### Task to carry out:
Type out the lines below exactly, from the first through the line holding "We now state", and include no pictures.

Stored data:
((

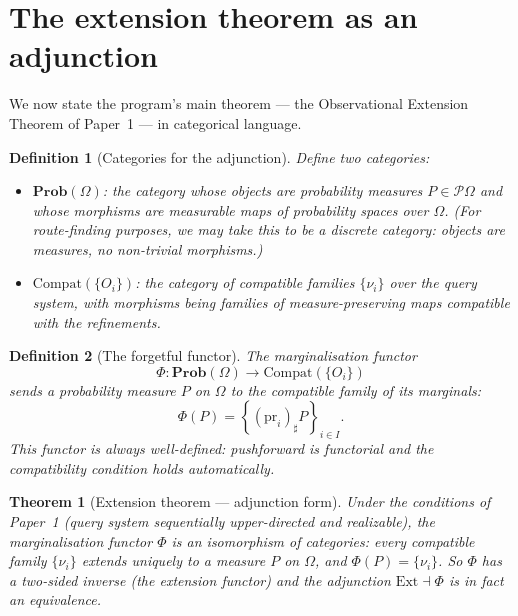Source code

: \documentclass[11pt]{article}
\newtheorem{theorem}{Theorem}
\newtheorem{definition}{Definition}
\newcommand{\Prob}{\mathbf{Prob}}
\newcommand{\Pcal}{\mathcal{P}}
\newcommand{\pr}{\mathrm{pr}}
\begin{document}
\section{The extension theorem as an adjunction}
\label{sec:adjunction}

We now state the program's main theorem --- the Observational Extension
Theorem of Paper~1 --- in categorical language.

\begin{definition}[Categories for the adjunction]
Define two categories:
\begin{itemize}
  \item $\Prob(\Omega)$: the category whose objects are probability measures
    $P \in \Pcal\Omega$ and whose morphisms are measurable maps of probability
    spaces over $\Omega$.  (For route-finding purposes, we may take this to be
    a discrete category: objects are measures, no non-trivial morphisms.)
  \item $\mathrm{Compat}(\{O_i\})$: the category of compatible families
    $\{\nu_i\}$ over the query system, with morphisms being families of
    measure-preserving maps compatible with the refinements.
\end{itemize}
\end{definition}

\begin{definition}[The forgetful functor]
The \emph{marginalisation functor}
\[
  \Phi : \Prob(\Omega) \to \mathrm{Compat}(\{O_i\})
\]
sends a probability measure $P$ on $\Omega$ to the compatible family of its
marginals:
\[
  \Phi(P) = \left\{ (\pr_i)_\sharp P \right\}_{i \in I}.
\]
This functor is always well-defined: pushforward is functorial and the
compatibility condition holds automatically.
\end{definition}

\begin{theorem}[Extension theorem --- adjunction form]\label{thm:extension-adjunction}
Under the conditions of Paper~1 (query system sequentially upper-directed and
realizable), the marginalisation functor $\Phi$ is an \emph{isomorphism of
categories}: every compatible family $\{\nu_i\}$ extends uniquely to a measure
$P$ on $\Omega$, and $\Phi(P) = \{\nu_i\}$. So $\Phi$ has a two-sided inverse
(the extension functor) and the adjunction $\mathrm{Ext} \dashv \Phi$ is in fact
an equivalence.
\end{theorem}
\end{document}
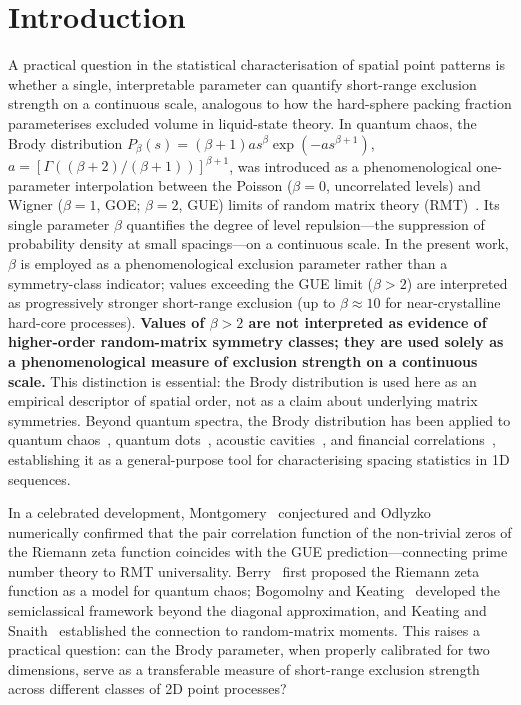 \documentclass[final,3p,times,twocolumn]{elsarticle}
\theoremstyle{definition}
\begin{document}
\section{Introduction}

A practical question in the statistical characterisation of spatial
point patterns is whether a single, interpretable parameter can
quantify short-range exclusion strength on a continuous scale,
analogous to how the hard-sphere packing fraction parameterises
excluded volume in liquid-state theory. In quantum chaos,
the Brody distribution
$P_\beta(s) = (\beta+1) a s^\beta \exp(-a s^{\beta+1})$,
$a = [\Gamma((\beta+2)/(\beta+1))]^{\beta+1}$,
was introduced as a phenomenological one-parameter interpolation
between the Poisson ($\beta=0$, uncorrelated levels) and Wigner
($\beta=1$, GOE; $\beta=2$, GUE) limits of random matrix theory
(RMT)~\cite{BRODY-1981}. Its single parameter
$\beta$ quantifies the degree of level repulsion---the suppression
of probability density at small spacings---on a continuous scale. In the present work, $\beta$ is employed
as a phenomenological exclusion parameter rather than a
symmetry-class indicator; values exceeding the GUE limit
($\beta>2$) are interpreted as progressively stronger
short-range exclusion (up to $\beta\approx 10$ for near-crystalline
hard-core processes). \textbf{Values of $\beta>2$ are not interpreted
as evidence of higher-order random-matrix symmetry classes; they are
used solely as a phenomenological measure of exclusion strength on a
continuous scale.} This distinction is essential: the Brody
distribution is used here as an empirical descriptor of spatial
order, not as a claim about underlying matrix symmetries.
Beyond quantum spectra, the Brody distribution has been applied
to quantum chaos~\cite{STOCKMANN-1999}, quantum dots~\cite{ALHASSID-2000},
acoustic cavities~\cite{WEAVER-1989}, and financial
correlations~\cite{LALOUX-1999}, establishing it as a general-purpose
tool for characterising spacing statistics in 1D sequences.

In a celebrated development, Montgomery~\cite{MONTGOMERY-1973} conjectured
and Odlyzko~\cite{ODLYZKO-1987} numerically confirmed that the pair
correlation function of the non-trivial zeros of the Riemann zeta
function coincides with the GUE prediction---connecting prime number
theory to RMT universality. Berry~\cite{BERRY-1986} first proposed the
Riemann zeta function as a model for quantum chaos; Bogomolny and
Keating~\cite{BOGOMOLNY-1996} developed the semiclassical framework
beyond the diagonal approximation, and Keating and
Snaith~\cite{KEATING-1999} established the connection to random-matrix
moments.
This raises a practical question: can the Brody parameter, when
properly calibrated for two dimensions, serve as a transferable
measure of short-range exclusion strength across different classes
of 2D point processes?
\end{document}
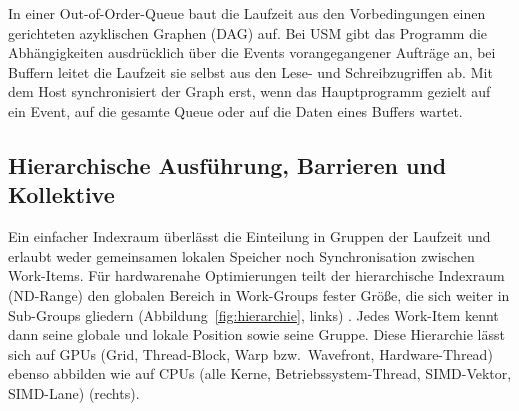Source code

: \documentclass[12pt,a4paper]{article}
\begin{document}
In einer Out-of-Order-Queue baut die Laufzeit aus den Vorbedingungen einen
gerichteten azyklischen Graphen (DAG) auf. Bei USM gibt das Programm die
Abhängigkeiten ausdrücklich über die Events vorangegangener Aufträge an, bei
Buffern leitet die Laufzeit sie selbst aus den Lese- und Schreibzugriffen ab. Mit
dem Host synchronisiert der Graph erst, wenn das Hauptprogramm gezielt auf ein
Event, auf die gesamte Queue oder auf die Daten eines Buffers wartet.

\subsection{Hierarchische Ausführung, Barrieren und Kollektive}\label{sec:k-hierarchie}

Ein einfacher Indexraum überlässt die Einteilung in Gruppen der Laufzeit und
erlaubt weder gemeinsamen lokalen Speicher noch Synchronisation zwischen
Work-Items. Für hardwarenahe Optimierungen teilt der hierarchische Indexraum
(ND-Range) den globalen Bereich in Work-Groups fester Größe, die
sich weiter in Sub-Groups gliedern (Abbildung~\ref{fig:hierarchie},
links) \cite{khronos2020sycl}. Jedes Work-Item kennt dann seine globale und
lokale Position sowie seine Gruppe. Diese Hierarchie lässt sich auf GPUs (Grid,
Thread-Block, Warp bzw.\ Wavefront, Hardware-Thread) ebenso abbilden wie auf CPUs
(alle Kerne, Betriebssystem-Thread, SIMD-Vektor, SIMD-Lane) (rechts).
\end{document}
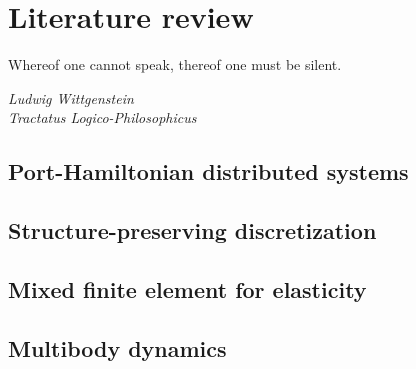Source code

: \chapter[Literature review]{Literature review}

\epigraph{Whereof one cannot speak, thereof one must be silent.}{\textit{ Ludwig Wittgenstein \\ Tractatus Logico-Philosophicus}}

\section{Port-Hamiltonian distributed systems}

\section{Structure-preserving discretization}

\section{Mixed finite element for elasticity}

\section{Multibody dynamics}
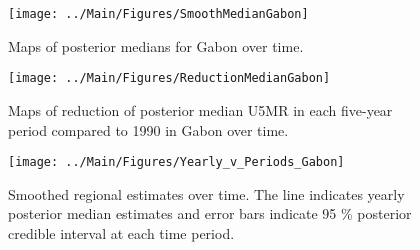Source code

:\documentclass[12pt]{article}\usepackage[]{graphicx}\usepackage[]{color}
\newenvironment{knitrout}{}{} %
\begin{document}
\begin{knitrout}
\color{fgcolor}\begin{figure}[bht]

{\centering \texttt{[image: ../Main/Figures/SmoothMedianGabon]} 

}

\caption[Maps of posterior medians for Gabon  over time]{Maps of posterior medians for Gabon  over time.}\label{fig:unnamed-chunk-124}
\end{figure}


\end{knitrout}
\begin{knitrout}
\color{fgcolor}\begin{figure}[bht]

{\centering \texttt{[image: ../Main/Figures/ReductionMedianGabon]} 

}

\caption[Maps of reduction of posterior median U5MR in each five-year period compared to 1990 in Gabon over time]{Maps of reduction of posterior median U5MR in each five-year period compared to 1990 in Gabon over time.}\label{fig:unnamed-chunk-125}
\end{figure}


\end{knitrout}
\begin{knitrout}
\color{fgcolor}\begin{figure}[bht]

{\centering \texttt{[image: ../Main/Figures/Yearly\_v\_Periods\_Gabon]} 

}

\caption[Smoothed regional estimates over time]{Smoothed regional estimates over time. The line indicates yearly posterior median estimates and error bars indicate 95 \% posterior credible interval at each time period.}\label{fig:unnamed-chunk-126}
\end{figure}


\end{knitrout}
\end{document}
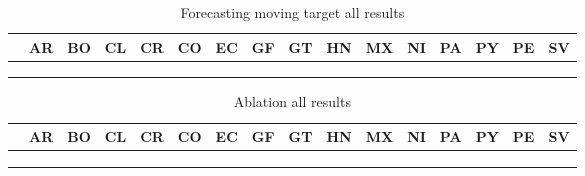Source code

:\begin{table*}[t!]
  \centering
  \caption{\label{tb:moving}  Forecasting moving target all results}
\begin{tabular}{|*{16}{l|}}
\hline
 & AR & BO & CL & CR & CO & EC & GF & GT & HN & MX & NI & PA & PY & PE & SV \\
\hline \hline
 &    &    &    &    &    &    &    &    &    &    &    &    &    &    &    \\
 &    &    &    &    &    &    &    &    &    &    &    &    &    &    &    \\
 &    &    &    &    &    &    &    &    &    &    &    &    &    &    &   \\
\hline
\end{tabular}
\end{table*}

\begin{table*}[t!]
  \centering
  \caption{\label{tb:Ablation}  Ablation all results}
\begin{tabular}{|*{16}{l|}}
\hline
 & AR & BO & CL & CR & CO & EC & GF & GT & HN & MX & NI & PA & PY & PE & SV \\
\hline \hline
 &    &    &    &    &    &    &    &    &    &    &    &    &    &    &    \\
 &    &    &    &    &    &    &    &    &    &    &    &    &    &    &    \\
 &    &    &    &    &    &    &    &    &    &    &    &    &    &    &   \\
\hline
\end{tabular}
\end{table*}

))

### Expected answer:
Source code

: \documentclass[11pt]{article}
\newtheorem{theorem}{Theorem}
\newtheorem{definition}{Definition}
\newcommand{\Prob}{\mathbf{Prob}}
\newcommand{\Pcal}{\mathcal{P}}
\newcommand{\pr}{\mathrm{pr}}
\begin{document}
\section{The extension theorem as an adjunction}
\label{sec:adjunction}

We now state the program's main theorem --- the Observational Extension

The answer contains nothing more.